Stored data entries ->
-------------------------
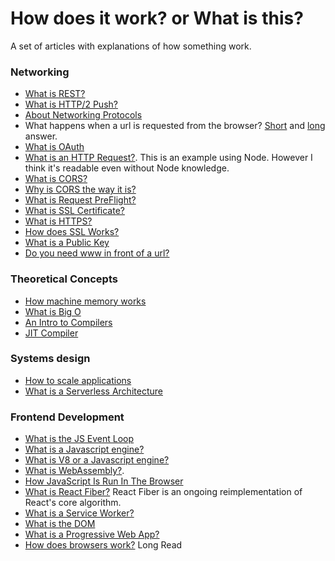 # How does it work? or What is this?

A set of articles with explanations of how something work.

### Networking

- [What is REST?](rest.md)
- [What is HTTP/2 Push?](https://jakearchibald.com/2017/h2-push-tougher-than-i-thought/)
- [About Networking Protocols](https://www.destroyallsoftware.com/compendium/network-protocols?share_key=97d3ba4c24d21147)
- What happens when a url is requested from the browser? [Short](https://www.quora.com/What-are-the-series-of-steps-that-happen-when-an-URL-is-requested-from-the-address-field-of-a-browser) and [long](http://igoro.com/archive/what-really-happens-when-you-navigate-to-a-url/) answer.
- [What is OAuth](https://blog.varonis.com/introduction-to-oauth/)
- [What is an HTTP Request?](https://nodejs.org/en/docs/guides/anatomy-of-an-http-transaction/). This is an example using Node. However I think it's readable even without Node knowledge.
- [What is CORS?](https://developer.mozilla.org/en-US/docs/Web/HTTP/Access_control_CORS)
- [Why is CORS the way it is?](https://frontendian.co/cors)
- [What is Request PreFlight?](https://m.alphasights.com/killing-cors-preflight-requests-on-a-react-spa-1f9b04aa5730)
- [What is SSL Certificate?](https://www.youtube.com/watch?v=SJJmoDZ3il8)
- [What is HTTPS?](https://www.youtube.com/watch?v=earzZpX-PiY)
- [How does SSL Works?](https://www.youtube.com/watch?v=iQsKdtjwtYI)
- [What is a Public Key](https://www.youtube.com/watch?v=GSIDS_lvRv4)
- [Do you need www in front of a url?](https://www.quora.com/Whats-the-technical-reason-you-needed-www-prefix-to-reach-a-website-but-it-seems-that-today-it-doesnt-matter)

### Theoretical Concepts

- [How machine memory works](https://hacks.mozilla.org/2017/06/a-crash-course-in-memory-management/)
- [What is Big O](https://stackoverflow.com/questions/487258/what-is-a-plain-english-explanation-of-big-o-notation)
- [An Intro to Compilers](https://nicoleorchard.com/blog/compilers)
- [JIT Compiler](https://hacks.mozilla.org/2017/02/a-crash-course-in-just-in-time-jit-compilers/)

### Systems design

- [How to scale applications](http://blog.memsql.com/cache-is-the-new-ram/)
- [What is a Serverless Architecture](https://martinfowler.com/articles/serverless.html)

### Frontend Development

- [What is the JS Event Loop](https://www.youtube.com/watch?v=8aGhZQkoFbQ)
- [What is a Javascript engine?](http://developer.telerik.com/featured/a-guide-to-javascript-engines-for-idiots/)
- [What is V8 or a Javascript engine?](https://www.youtube.com/watch?v=EdFDJANJJLs)
- [What is WebAssembly?](https://www.smashingmagazine.com/2017/05/abridged-cartoon-introduction-webassembly/).
- [How JavaScript Is Run In The Browser](https://www.smashingmagazine.com/2017/05/abridged-cartoon-introduction-webassembly/#how-javascript-is-run-in-the-browser)
- [What is React Fiber?](https://www.youtube.com/watch?v=ZCuYPiUIONs) React Fiber is an ongoing reimplementation of React's core algorithm.
- [What is a Service Worker?](https://kosamari.com/notes/Service-Worker-what-are-you)
- [What is the DOM](https://alistapart.com/article/javascript-for-web-designers)
- [What is a Progressive Web App?](https://www.smashingmagazine.com/2016/09/the-building-blocks-of-progressive-web-apps/)
- [How does browsers work?](https://www.html5rocks.com/en/tutorials/internals/howbrowserswork/) Long Read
-------------------------
TASK DIRECTIONS ->
Please output every entry above exactly, without the pictures.

SOLVED EXERCISE ->
 # How does it work? or What is this?

A set of articles with explanations of how something work.

### Networking

- [What is REST?](rest.md)
- [What is HTTP/2 Push?](https://jakearchibald.com/2017/h2-push-tougher-than-i-thought/)
- [About Networking Protocols](https://www.destroyallsoftware.com/compendium/network-protocols?share_key=97d3ba4c24d21147)
- What happens when a url is requested from the browser? [Short](https://www.quora.com/What-are-the-series-of-steps-that-happen-when-an-URL-is-requested-from-the-address-field-of-a-browser) and [long](http://igoro.com/archive/what-really-happens-when-you-navigate-to-a-url/) answer.
- [What is OAuth](https://blog.varonis.com/introduction-to-oauth/)
- [What is an HTTP Request?](https://nodejs.org/en/docs/guides/anatomy-of-an-http-transaction/). This is an example using Node. However I think it's readable even without Node knowledge.
- [What is CORS?](https://developer.mozilla.org/en-US/docs/Web/HTTP/Access_control_CORS)
- [Why is CORS the way it is?](https://frontendian.co/cors)
- [What is Request PreFlight?](https://m.alphasights.com/killing-cors-preflight-requests-on-a-react-spa-1f9b04aa5730)
- [What is SSL Certificate?](https://www.youtube.com/watch?v=SJJmoDZ3il8)
- [What is HTTPS?](https://www.youtube.com/watch?v=earzZpX-PiY)
- [How does SSL Works?](https://www.youtube.com/watch?v=iQsKdtjwtYI)
- [What is a Public Key](https://www.youtube.com/watch?v=GSIDS_lvRv4)
- [Do you need www in front of a url?](https://www.quora.com/Whats-the-technical-reason-you-needed-www-prefix-to-reach-a-website-but-it-seems-that-today-it-doesnt-matter)

### Theoretical Concepts

- [How machine memory works](https://hacks.mozilla.org/2017/06/a-crash-course-in-memory-management/)
- [What is Big O](https://stackoverflow.com/questions/487258/what-is-a-plain-english-explanation-of-big-o-notation)
- [An Intro to Compilers](https://nicoleorchard.com/blog/compilers)
- [JIT Compiler](https://hacks.mozilla.org/2017/02/a-crash-course-in-just-in-time-jit-compilers/)

### Systems design

- [How to scale applications](http://blog.memsql.com/cache-is-the-new-ram/)
- [What is a Serverless Architecture](https://martinfowler.com/articles/serverless.html)

### Frontend Development

- [What is the JS Event Loop](https://www.youtube.com/watch?v=8aGhZQkoFbQ)
- [What is a Javascript engine?](http://developer.telerik.com/featured/a-guide-to-javascript-engines-for-idiots/)
- [What is V8 or a Javascript engine?](https://www.youtube.com/watch?v=EdFDJANJJLs)
- [What is WebAssembly?](https://www.smashingmagazine.com/2017/05/abridged-cartoon-introduction-webassembly/).
- [How JavaScript Is Run In The Browser](https://www.smashingmagazine.com/2017/05/abridged-cartoon-introduction-webassembly/#how-javascript-is-run-in-the-browser)
- [What is React Fiber?](https://www.youtube.com/watch?v=ZCuYPiUIONs) React Fiber is an ongoing reimplementation of React's core algorithm.
- [What is a Service Worker?](https://kosamari.com/notes/Service-Worker-what-are-you)
- [What is the DOM](https://alistapart.com/article/javascript-for-web-designers)
- [What is a Progressive Web App?](https://www.smashingmagazine.com/2016/09/the-building-blocks-of-progressive-web-apps/)
- [How does browsers work?](https://www.html5rocks.com/en/tutorials/internals/howbrowserswork/) Long Read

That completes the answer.